__WORK TO BE COMPLETED__
Copy out each line below containing "prefs".
=== Begin Enclosure ===
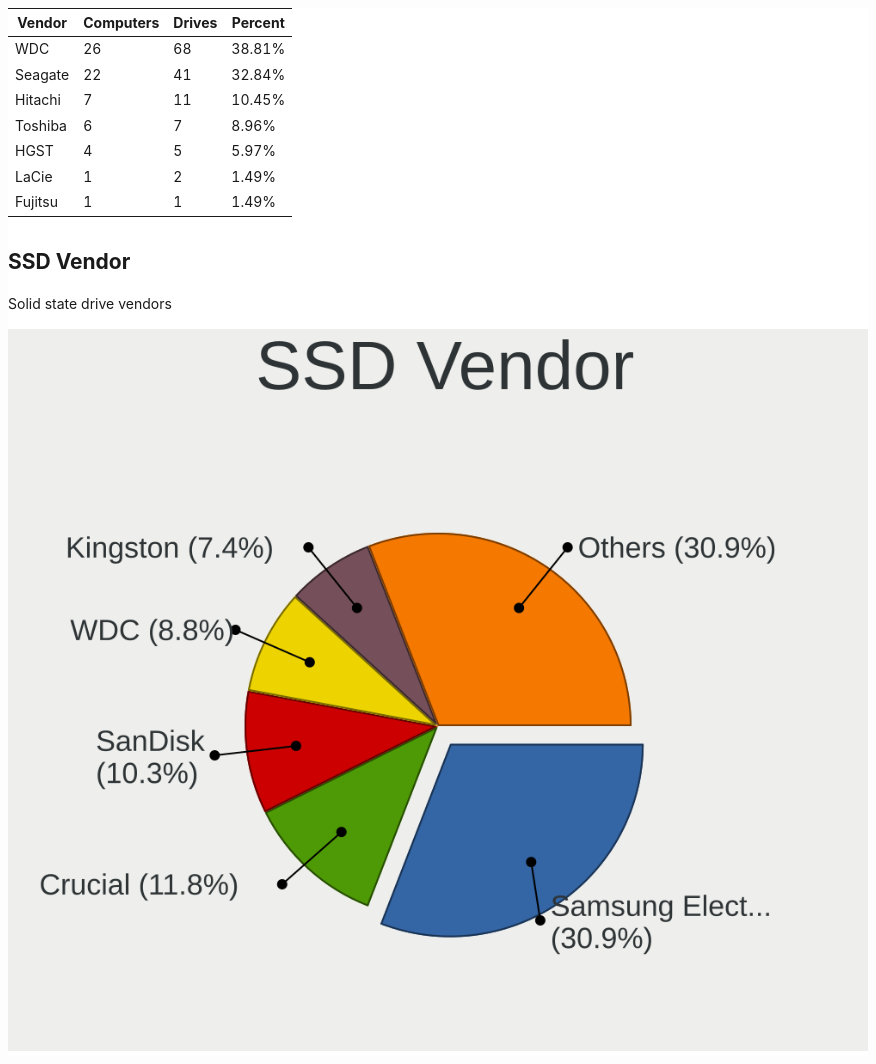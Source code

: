 
| Vendor  | Computers | Drives | Percent |
|---------|-----------|--------|---------|
| WDC     | 26        | 68     | 38.81%  |
| Seagate | 22        | 41     | 32.84%  |
| Hitachi | 7         | 11     | 10.45%  |
| Toshiba | 6         | 7      | 8.96%   |
| HGST    | 4         | 5      | 5.97%   |
| LaCie   | 1         | 2      | 1.49%   |
| Fujitsu | 1         | 1      | 1.49%   |

SSD Vendor
----------

Solid state drive vendors

![SSD Vendor](./All/images/pie_chart/drive_ssd_vendor.svg)
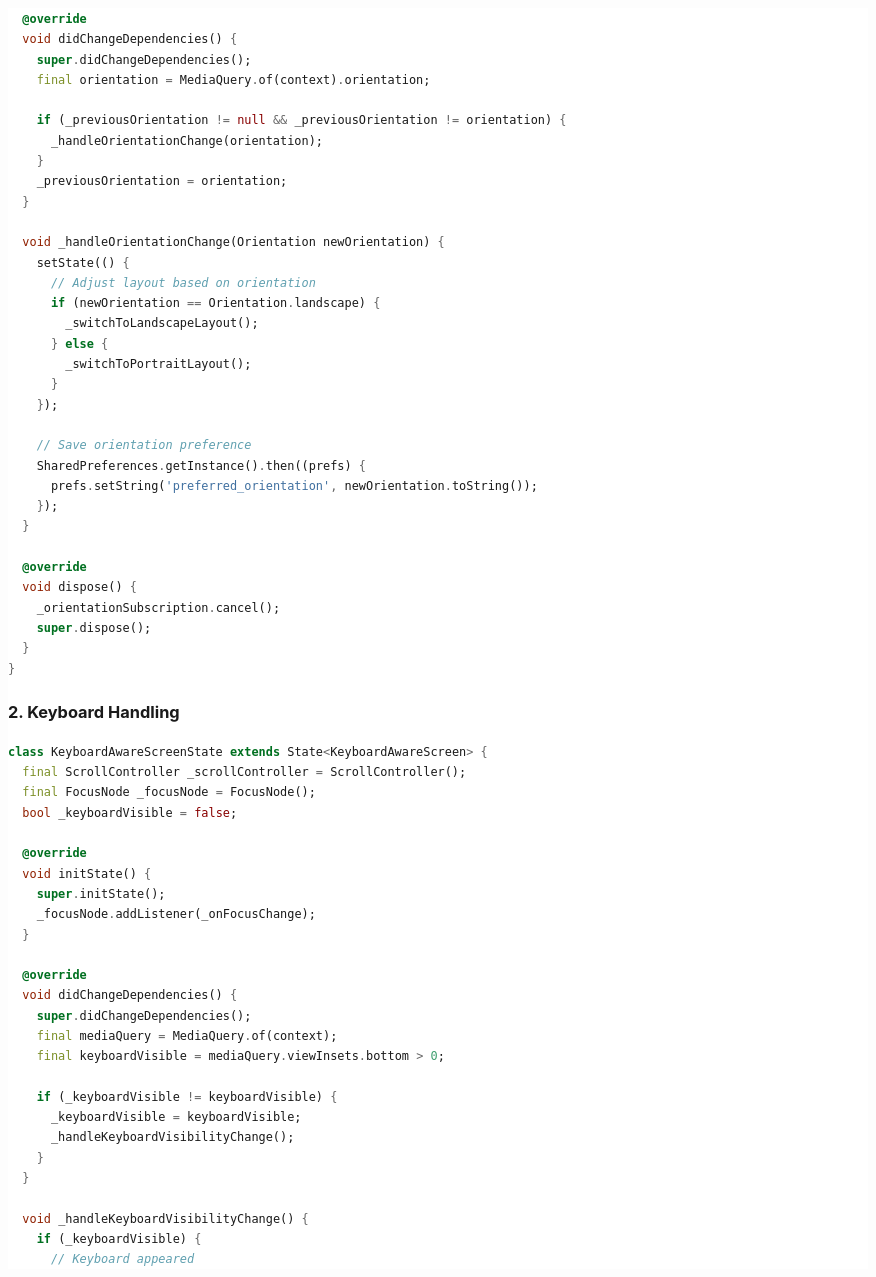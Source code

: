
 ```dart
  @override
  void didChangeDependencies() {
    super.didChangeDependencies();
    final orientation = MediaQuery.of(context).orientation;
    
    if (_previousOrientation != null && _previousOrientation != orientation) {
      _handleOrientationChange(orientation);
    }
    _previousOrientation = orientation;
  }

  void _handleOrientationChange(Orientation newOrientation) {
    setState(() {
      // Adjust layout based on orientation
      if (newOrientation == Orientation.landscape) {
        _switchToLandscapeLayout();
      } else {
        _switchToPortraitLayout();
      }
    });
    
    // Save orientation preference
    SharedPreferences.getInstance().then((prefs) {
      prefs.setString('preferred_orientation', newOrientation.toString());
    });
  }

  @override
  void dispose() {
    _orientationSubscription.cancel();
    super.dispose();
  }
}
```

### 2. **Keyboard Handling**
```dart
class KeyboardAwareScreenState extends State<KeyboardAwareScreen> {
  final ScrollController _scrollController = ScrollController();
  final FocusNode _focusNode = FocusNode();
  bool _keyboardVisible = false;

  @override
  void initState() {
    super.initState();
    _focusNode.addListener(_onFocusChange);
  }

  @override
  void didChangeDependencies() {
    super.didChangeDependencies();
    final mediaQuery = MediaQuery.of(context);
    final keyboardVisible = mediaQuery.viewInsets.bottom > 0;
    
    if (_keyboardVisible != keyboardVisible) {
      _keyboardVisible = keyboardVisible;
      _handleKeyboardVisibilityChange();
    }
  }

  void _handleKeyboardVisibilityChange() {
    if (_keyboardVisible) {
      // Keyboard appeared
```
=== End Enclosure ===
__RESPONSE BELOW__
    SharedPreferences.getInstance().then((prefs) {
      prefs.setString('preferred_orientation', newOrientation.toString());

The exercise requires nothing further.